### Exercise instructions
The records that appear below are to be restated word for word.

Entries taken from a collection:
______

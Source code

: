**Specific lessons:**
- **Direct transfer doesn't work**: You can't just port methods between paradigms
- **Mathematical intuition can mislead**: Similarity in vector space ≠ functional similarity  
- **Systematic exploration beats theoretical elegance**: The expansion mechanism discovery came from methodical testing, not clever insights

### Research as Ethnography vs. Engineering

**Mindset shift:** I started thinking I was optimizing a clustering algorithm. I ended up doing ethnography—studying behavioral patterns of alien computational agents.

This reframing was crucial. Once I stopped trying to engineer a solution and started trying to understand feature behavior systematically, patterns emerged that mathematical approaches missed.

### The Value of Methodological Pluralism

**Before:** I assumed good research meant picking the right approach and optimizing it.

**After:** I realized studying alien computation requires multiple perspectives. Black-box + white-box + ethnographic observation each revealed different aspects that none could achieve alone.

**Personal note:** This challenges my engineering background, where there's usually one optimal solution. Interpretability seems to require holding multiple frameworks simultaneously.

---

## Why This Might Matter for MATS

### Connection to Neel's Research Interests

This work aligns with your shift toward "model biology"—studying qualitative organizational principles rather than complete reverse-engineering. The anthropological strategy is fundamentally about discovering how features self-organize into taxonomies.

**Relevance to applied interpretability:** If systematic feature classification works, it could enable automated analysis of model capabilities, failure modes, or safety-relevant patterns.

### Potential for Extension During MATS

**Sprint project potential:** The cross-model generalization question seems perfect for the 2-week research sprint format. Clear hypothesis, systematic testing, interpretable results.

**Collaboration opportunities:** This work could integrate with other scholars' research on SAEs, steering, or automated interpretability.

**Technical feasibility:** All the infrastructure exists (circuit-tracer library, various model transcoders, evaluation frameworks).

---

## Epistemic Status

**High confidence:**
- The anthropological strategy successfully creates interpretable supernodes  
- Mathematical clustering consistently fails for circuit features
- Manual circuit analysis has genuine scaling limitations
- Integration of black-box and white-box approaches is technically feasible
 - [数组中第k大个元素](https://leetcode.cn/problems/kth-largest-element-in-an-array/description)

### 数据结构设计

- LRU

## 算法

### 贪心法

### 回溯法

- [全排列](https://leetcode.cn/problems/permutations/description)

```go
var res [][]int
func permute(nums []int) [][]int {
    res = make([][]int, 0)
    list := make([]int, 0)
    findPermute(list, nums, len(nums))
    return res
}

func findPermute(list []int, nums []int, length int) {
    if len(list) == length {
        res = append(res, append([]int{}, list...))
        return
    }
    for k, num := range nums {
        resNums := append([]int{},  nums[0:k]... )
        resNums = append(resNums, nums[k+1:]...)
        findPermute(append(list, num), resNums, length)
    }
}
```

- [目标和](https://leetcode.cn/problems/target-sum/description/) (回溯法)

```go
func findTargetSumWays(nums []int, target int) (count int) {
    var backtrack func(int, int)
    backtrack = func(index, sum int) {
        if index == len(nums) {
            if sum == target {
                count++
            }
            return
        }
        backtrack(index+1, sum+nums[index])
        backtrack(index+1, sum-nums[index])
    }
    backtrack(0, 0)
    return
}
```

______

### Answer to this exercise
Source code

:**Specific lessons:**
- **Direct transfer doesn't work**: You can't just port methods between paradigms
- **Mathematical intuition can mislead**: Similarity in vector space ≠ functional similarity  
- **Systematic exploration beats theoretical elegance**: The expansion mechanism discovery came from methodical testing, not clever insights

### Research as Ethnography vs. Engineering

**Mindset shift:** I started thinking I was optimizing a clustering algorithm. I ended up doing ethnography—studying behavioral patterns of alien computational agents.

This reframing was crucial. Once I stopped trying to engineer a solution and started trying to understand feature behavior systematically, patterns emerged that mathematical approaches missed.

### The Value of Methodological Pluralism

**Before:** I assumed good research meant picking the right approach and optimizing it.

**After:** I realized studying alien computation requires multiple perspectives. Black-box + white-box + ethnographic observation each revealed different aspects that none could achieve alone.

**Personal note:** This challenges my engineering background, where there's usually one optimal solution. Interpretability seems to require holding multiple frameworks simultaneously.

---

## Why This Might Matter for MATS

### Connection to Neel's Research Interests

This work aligns with your shift toward "model biology"—studying qualitative organizational principles rather than complete reverse-engineering. The anthropological strategy is fundamentally about discovering how features self-organize into taxonomies.

**Relevance to applied interpretability:** If systematic feature classification works, it could enable automated analysis of model capabilities, failure modes, or safety-relevant patterns.

### Potential for Extension During MATS

**Sprint project potential:** The cross-model generalization question seems perfect for the 2-week research sprint format. Clear hypothesis, systematic testing, interpretable results.

**Collaboration opportunities:** This work could integrate with other scholars' research on SAEs, steering, or automated interpretability.

**Technical feasibility:** All the infrastructure exists (circuit-tracer library, various model transcoders, evaluation frameworks).

---

## Epistemic Status

**High confidence:**
- The anthropological strategy successfully creates interpretable supernodes  
- Mathematical clustering consistently fails for circuit features
- Manual circuit analysis has genuine scaling limitations
- Integration of black-box and white-box approaches is technically feasible
 - [数组中第k大个元素](https://leetcode.cn/problems/kth-largest-element-in-an-array/description)

### 数据结构设计

- LRU

## 算法

### 贪心法

### 回溯法

- [全排列](https://leetcode.cn/problems/permutations/description)

```go
var res [][]int
func permute(nums []int) [][]int {
    res = make([][]int, 0)
    list := make([]int, 0)
    findPermute(list, nums, len(nums))
    return res
}

func findPermute(list []int, nums []int, length int) {
    if len(list) == length {
        res = append(res, append([]int{}, list...))
        return
    }
    for k, num := range nums {
        resNums := append([]int{},  nums[0:k]... )
        resNums = append(resNums, nums[k+1:]...)
        findPermute(append(list, num), resNums, length)
    }
}
```

- [目标和](https://leetcode.cn/problems/target-sum/description/) (回溯法)

```go
func findTargetSumWays(nums []int, target int) (count int) {
    var backtrack func(int, int)
    backtrack = func(index, sum int) {
        if index == len(nums) {
            if sum == target {
                count++
            }
            return
        }
        backtrack(index+1, sum+nums[index])
        backtrack(index+1, sum-nums[index])
    }
    backtrack(0, 0)
    return
}
```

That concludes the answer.